The building eventually is expected to house a downstairs restaurant, and sits adjacent to a new meeting hall and event center on 11th Street. Oblivion Comics & Coffee will open later this year in the complex.
The apartments combine modern finishes and appliances with original details such as built-in hutches, coved ceilings and pocket doors. One apartment has a view of the Capitol dome. Others overlook the Cathedral of the Blessed Sacrament. One looks out on the Crest Theatre marquee.
The M.A.Y building sits a block away from the state Capitol, two blocks from the Community Center Theater, and five blocks from Golden 1 Center, which will open in October on K and L streets between Fifth and Sixth. Light-rail trains roll past on the street below.
It shares one of the busiest after-hours blocks in the city with the Crest, Empress Tavern, Mother, Pizza Rock, California Family Fitness, KBar, Dive Bar and Ambrosia cafe.
“It’s Sacramento’s proverbial Main & Main,” said Fathy, a managing partner with Sutter Capital Group. “This is an iconic corner.”

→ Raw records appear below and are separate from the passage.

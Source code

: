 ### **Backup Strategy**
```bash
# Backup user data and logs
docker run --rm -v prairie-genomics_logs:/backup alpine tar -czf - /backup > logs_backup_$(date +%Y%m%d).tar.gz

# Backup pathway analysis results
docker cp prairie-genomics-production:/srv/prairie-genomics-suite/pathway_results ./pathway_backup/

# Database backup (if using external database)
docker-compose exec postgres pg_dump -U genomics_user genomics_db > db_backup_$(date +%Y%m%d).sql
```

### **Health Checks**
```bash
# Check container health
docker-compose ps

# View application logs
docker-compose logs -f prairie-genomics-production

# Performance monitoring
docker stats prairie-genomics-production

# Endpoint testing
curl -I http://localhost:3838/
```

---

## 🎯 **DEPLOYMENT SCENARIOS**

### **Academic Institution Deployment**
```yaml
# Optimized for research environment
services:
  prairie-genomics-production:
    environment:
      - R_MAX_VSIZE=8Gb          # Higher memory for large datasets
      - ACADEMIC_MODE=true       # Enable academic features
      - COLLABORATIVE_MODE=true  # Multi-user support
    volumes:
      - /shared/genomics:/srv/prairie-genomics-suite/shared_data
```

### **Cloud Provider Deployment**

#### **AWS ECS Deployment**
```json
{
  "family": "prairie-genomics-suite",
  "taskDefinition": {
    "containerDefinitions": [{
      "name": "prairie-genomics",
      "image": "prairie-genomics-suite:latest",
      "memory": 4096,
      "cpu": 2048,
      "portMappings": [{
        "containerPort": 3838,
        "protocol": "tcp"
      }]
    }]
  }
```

City officials cheered the repopulation of K Street, which once was the center of Sacramento culture, but fell into blight in the 1960s.
Michael Ault, head of the Downtown Sacramento Partnership business group, lauded the M.A.Y. Building developers and others for taking a chance.
“They are presenting exactly what we had hoped to see for the evolution of downtown,” Ault said this spring. “They have a creative approach to doing housing. It is not just about buying property for investment. It is about making active urban spaces.”
Darryl Rutherford, executive director of the Sacramento Housing Alliance, contends the city is not doing nearly enough to encourage construction of less expensive apartments that workers at nearby restaurants and the Golden 1 Center could afford.
“We are not seeing the types of things we need to make sure that workforce can afford to live where they work,” he said recently, and reiterated this week.
The city has a fund for low-income housing, paid into by housing developers. But, for now, infill developers in the central city are excused from chipping in to the fund, and that means less money available for the city to produce the variety of rental housing stock that can serve less-than-high-income workers.
City officials say they hope the exemption will encourage more infill development, notably downtown. They say they will review that policy in four years.
Speaking at the building opening Tuesday, Mayor-elect Steinberg called affordable housing an “imperative” and said the city also must push forward on efforts to reduce homelessness.
The M.A.Y. Building won’t be the first upscale apartment complex on K Street in modern Sacramento. That distinction goes to the Cathedral Building, which houses the Ella restaurant at the corner of 12th and K streets. It opened a decade ago with 23 apartments.
Notably, the M.A.Y. Building will be built with no public subsidies. Both the Cathedral Building and the 700 Block project got help from the city. The 700 Block will offer some apartment units priced for low-income earners, a requirement attached to the public funds.
Ali Youssefi, a partner on the 700 Block project, says the M.A.Y. Building is a preview of what can happen on K Street.